Labour toxicity forces me to identify as Jewish: Peston
V JOURNALIST ROBERT Peston has said the issue of Labour antisemitism has become so “toxic” he feels he has to identify himself as Jewish when reporting on it.
“In the current febrile political climate, it matters — and I say this with regret — that I am Jewish,” he said as he gave the annual Cudlipp Lecture on Friday, referring to the “toxic question of antisemitism in the Labour Party”.
He said Jeremy Corbyn’s communications chief Seamus Milne had cited his interview with the Chief Rabbi — who had made a rare public intervention to condemn Labour’s Jew-hate — as a reason to bar ITV News from interviewing the Labour leader.
Mr Peston added: “I feel I have to say [that I am Jewish] — because although I strive to be as impartial in covering this issue as I would a general election or reporting on a corporate takeover, I cannot shed my Jewish identity in the way that I can cease to be a member of a political party or can dispose of shares in a company.”
Mr Peston, who describes himself as secular, was business editor and economics editor at the BBC from 2006-2015.
“There is an argument that because antisemitism is a personal issue for me, I should not report on it,” he said.

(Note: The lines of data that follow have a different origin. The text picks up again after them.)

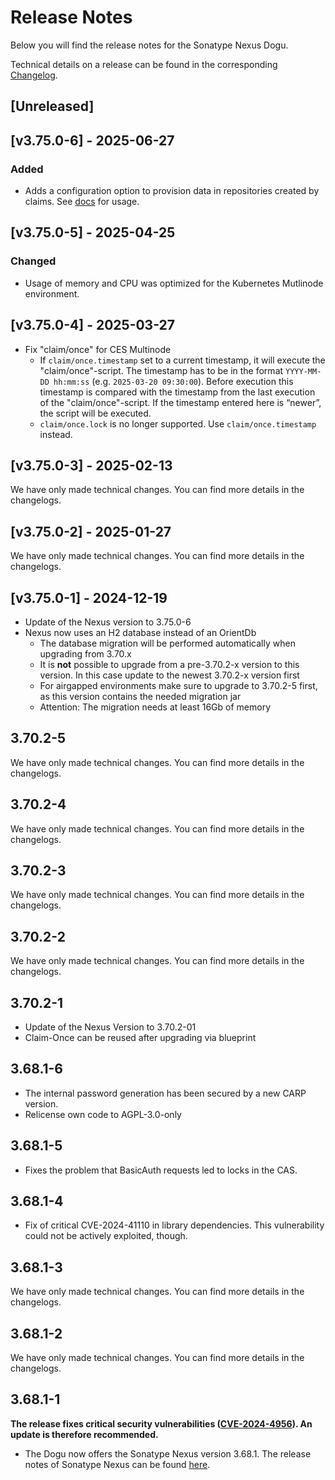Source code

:# Release Notes

Below you will find the release notes for the Sonatype Nexus Dogu. 

Technical details on a release can be found in the corresponding [Changelog](https://docs.cloudogu.com/en/docs/dogus/nexus/CHANGELOG/).

## [Unreleased]

## [v3.75.0-6] - 2025-06-27
### Added
- Adds a configuration option to provision data in repositories created by claims. See [docs](../operations/preconfigure_repository_data_en.md) for usage.

## [v3.75.0-5] - 2025-04-25
### Changed
- Usage of memory and CPU was optimized for the Kubernetes Mutlinode environment.

## [v3.75.0-4] - 2025-03-27
* Fix "claim/once" for CES Multinode
  * If `claim/once.timestamp` set to a current timestamp, it will execute the "claim/once"-script.
    The timestamp has to be in the format `YYYY-MM-DD hh:mm:ss` (e.g. `2025-03-20 09:30:00`).
    Before execution this timestamp is compared with the timestamp from the last execution of the "claim/once"-script.
    If the timestamp entered here is “newer”, the script will be executed.
  * `claim/once.lock` is no longer supported. Use `claim/once.timestamp` instead.

## [v3.75.0-3] - 2025-02-13
We have only made technical changes. You can find more details in the changelogs.

## [v3.75.0-2] - 2025-01-27
We have only made technical changes. You can find more details in the changelogs.

## [v3.75.0-1] - 2024-12-19
* Update of the Nexus version to 3.75.0-6
* Nexus now uses an H2 database instead of an OrientDb
    * The database migration will be performed automatically when upgrading from 3.70.x
    * It is **not** possible to upgrade from a pre-3.70.2-x version to this version. In this case update to the newest 3.70.2-x version first
    * For airgapped environments make sure to upgrade to 3.70.2-5 first, as this version contains the needed migration jar
    * Attention: The migration needs at least 16Gb of memory

## 3.70.2-5
We have only made technical changes. You can find more details in the changelogs.

## 3.70.2-4
We have only made technical changes. You can find more details in the changelogs.

## 3.70.2-3
We have only made technical changes. You can find more details in the changelogs.

## 3.70.2-2
We have only made technical changes. You can find more details in the changelogs.

## 3.70.2-1
* Update of the Nexus Version to 3.70.2-01
* Claim-Once can be reused after upgrading via blueprint

## 3.68.1-6
* The internal password generation has been secured by a new CARP version.
* Relicense own code to AGPL-3.0-only

## 3.68.1-5
* Fixes the problem that BasicAuth requests led to locks in the CAS.

## 3.68.1-4
* Fix of critical CVE-2024-41110 in library dependencies. This vulnerability could not be actively exploited, though.

## 3.68.1-3
We have only made technical changes. You can find more details in the changelogs.

## 3.68.1-2
We have only made technical changes. You can find more details in the changelogs.

## 3.68.1-1
**The release fixes critical security vulnerabilities ([CVE-2024-4956](https://github.com/advisories/GHSA-6cgv-69mq-8w7x)). An update is therefore recommended.**

* The Dogu now offers the Sonatype Nexus version 3.68.1. The release notes of Sonatype Nexus can be found [here](https://help.sonatype.com/en/sonatype-nexus-repository-3-68-0-release-notes.html).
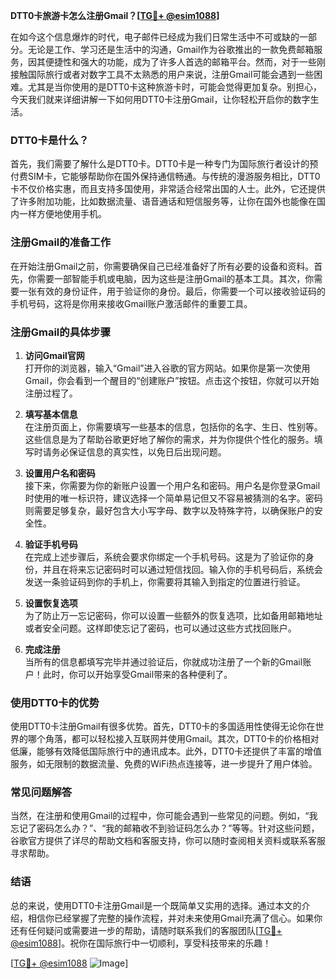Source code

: **DTT0卡旅游卡怎么注册Gmail？[[TG💪+ @esim1088](https://t.me/s/esim1088)]**

在如今这个信息爆炸的时代，电子邮件已经成为我们日常生活中不可或缺的一部分。无论是工作、学习还是生活中的沟通，Gmail作为谷歌推出的一款免费邮箱服务，因其便捷性和强大的功能，成为了许多人首选的邮箱平台。然而，对于一些刚接触国际旅行或者对数字工具不太熟悉的用户来说，注册Gmail可能会遇到一些困难。尤其是当你使用的是DTT0卡这种旅游卡时，可能会觉得更加复杂。别担心，今天我们就来详细讲解一下如何用DTT0卡注册Gmail，让你轻松开启你的数字生活。

### DTT0卡是什么？

首先，我们需要了解什么是DTT0卡。DTT0卡是一种专门为国际旅行者设计的预付费SIM卡，它能够帮助你在国外保持通信畅通。与传统的漫游服务相比，DTT0卡不仅价格实惠，而且支持多国使用，非常适合经常出国的人士。此外，它还提供了许多附加功能，比如数据流量、语音通话和短信服务等，让你在国外也能像在国内一样方便地使用手机。

### 注册Gmail的准备工作

在开始注册Gmail之前，你需要确保自己已经准备好了所有必要的设备和资料。首先，你需要一部智能手机或电脑，因为这些是注册Gmail的基本工具。其次，你需要一张有效的身份证件，用于验证你的身份。最后，你需要一个可以接收验证码的手机号码，这将是你用来接收Gmail账户激活邮件的重要工具。

### 注册Gmail的具体步骤

1. **访问Gmail官网**  
   打开你的浏览器，输入“Gmail”进入谷歌的官方网站。如果你是第一次使用Gmail，你会看到一个醒目的“创建账户”按钮。点击这个按钮，你就可以开始注册过程了。

2. **填写基本信息**  
   在注册页面上，你需要填写一些基本的信息，包括你的名字、生日、性别等。这些信息是为了帮助谷歌更好地了解你的需求，并为你提供个性化的服务。填写时请务必保证信息的真实性，以免日后出现问题。

3. **设置用户名和密码**  
   接下来，你需要为你的新账户设置一个用户名和密码。用户名是你登录Gmail时使用的唯一标识符，建议选择一个简单易记但又不容易被猜测的名字。密码则需要足够复杂，最好包含大小写字母、数字以及特殊字符，以确保账户的安全性。

4. **验证手机号码**  
   在完成上述步骤后，系统会要求你绑定一个手机号码。这是为了验证你的身份，并且在将来忘记密码时可以通过短信找回。输入你的手机号码后，系统会发送一条验证码到你的手机上，你需要将其输入到指定的位置进行验证。

5. **设置恢复选项**  
   为了防止万一忘记密码，你可以设置一些额外的恢复选项，比如备用邮箱地址或者安全问题。这样即使忘记了密码，也可以通过这些方式找回账户。

6. **完成注册**  
   当所有的信息都填写完毕并通过验证后，你就成功注册了一个新的Gmail账户！此时，你可以开始享受Gmail带来的各种便利了。

### 使用DTT0卡的优势

使用DTT0卡注册Gmail有很多优势。首先，DTT0卡的多国适用性使得无论你在世界的哪个角落，都可以轻松接入互联网并使用Gmail。其次，DTT0卡的价格相对低廉，能够有效降低国际旅行中的通讯成本。此外，DTT0卡还提供了丰富的增值服务，如无限制的数据流量、免费的WiFi热点连接等，进一步提升了用户体验。

### 常见问题解答

当然，在注册和使用Gmail的过程中，你可能会遇到一些常见的问题。例如，“我忘记了密码怎么办？”、“我的邮箱收不到验证码怎么办？”等等。针对这些问题，谷歌官方提供了详尽的帮助文档和客服支持，你可以随时查阅相关资料或联系客服寻求帮助。

### 结语

总的来说，使用DTT0卡注册Gmail是一个既简单又实用的选择。通过本文的介绍，相信你已经掌握了完整的操作流程，并对未来使用Gmail充满了信心。如果你还有任何疑问或需要进一步的帮助，请随时联系我们的客服团队[[TG💪+ @esim1088](https://t.me/s/esim1088)]。祝你在国际旅行中一切顺利，享受科技带来的乐趣！

[[TG💪+ @esim1088](https://t.me/s/esim1088) ![Image](https://i.postimg.cc/4NQfJmqS/Snipaste-2025-05-13-00-14-12.png)]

Mr Peston added that when he asked Mr Milne during last year’s general election campaign why Mr Corbyn had refused to be interviewed, Mr Milne texted to say his reporting had “not been remotely fair or balanced and included a high degree of slanted editorialising”.

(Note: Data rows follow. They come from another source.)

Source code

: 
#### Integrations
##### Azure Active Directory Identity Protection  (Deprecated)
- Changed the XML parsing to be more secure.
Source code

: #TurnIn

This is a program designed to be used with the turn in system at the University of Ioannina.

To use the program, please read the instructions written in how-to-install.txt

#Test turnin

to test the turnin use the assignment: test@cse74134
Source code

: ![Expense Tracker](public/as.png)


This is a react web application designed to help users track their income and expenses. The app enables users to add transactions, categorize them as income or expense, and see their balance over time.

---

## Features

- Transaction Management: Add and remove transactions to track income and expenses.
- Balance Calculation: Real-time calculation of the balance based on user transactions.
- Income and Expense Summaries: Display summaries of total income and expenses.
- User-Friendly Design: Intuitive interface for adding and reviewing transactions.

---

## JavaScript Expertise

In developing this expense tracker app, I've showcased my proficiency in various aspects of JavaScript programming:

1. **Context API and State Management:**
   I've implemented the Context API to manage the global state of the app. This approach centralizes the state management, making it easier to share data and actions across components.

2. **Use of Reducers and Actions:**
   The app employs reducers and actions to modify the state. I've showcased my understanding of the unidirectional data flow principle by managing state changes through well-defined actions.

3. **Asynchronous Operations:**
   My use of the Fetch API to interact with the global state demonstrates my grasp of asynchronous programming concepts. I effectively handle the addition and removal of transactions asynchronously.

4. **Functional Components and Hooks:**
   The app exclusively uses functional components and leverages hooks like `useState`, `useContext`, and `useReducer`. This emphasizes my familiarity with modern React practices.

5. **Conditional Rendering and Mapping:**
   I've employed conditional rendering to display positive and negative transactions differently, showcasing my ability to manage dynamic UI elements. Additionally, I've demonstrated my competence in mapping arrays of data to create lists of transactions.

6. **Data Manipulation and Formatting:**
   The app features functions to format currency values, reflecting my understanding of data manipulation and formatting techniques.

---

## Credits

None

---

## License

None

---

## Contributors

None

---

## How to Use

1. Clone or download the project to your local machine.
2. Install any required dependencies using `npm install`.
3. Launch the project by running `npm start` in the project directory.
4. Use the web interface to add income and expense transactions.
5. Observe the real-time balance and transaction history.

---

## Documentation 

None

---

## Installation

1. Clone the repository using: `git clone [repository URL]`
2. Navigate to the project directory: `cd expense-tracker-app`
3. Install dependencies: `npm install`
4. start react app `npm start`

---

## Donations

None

Mr Peston said Mr Milne had been referring to his report on Chief Rabbi Mirvis on November 26 in the wake of the latter’s decision to publicly question whether Mr Corbyn was fit for office.
“I reviewed that two-way,” Mr Peston said. “It was impartial”.
In the report, which was broadcast on ITV’s nightly news bulletin, Mr Peston said it was “shocking” that Chief Rabbi Mirvis had felt “obliged” to speak out and that he was “moved to do so by the deep hurt and fear felt by many of his congregation”.
“This … could not be ignored, which is why I was surprised — to put it mildly — that Milne cited it when disqualifying me as a suitable interviewer of his boss,” Mr Peston said.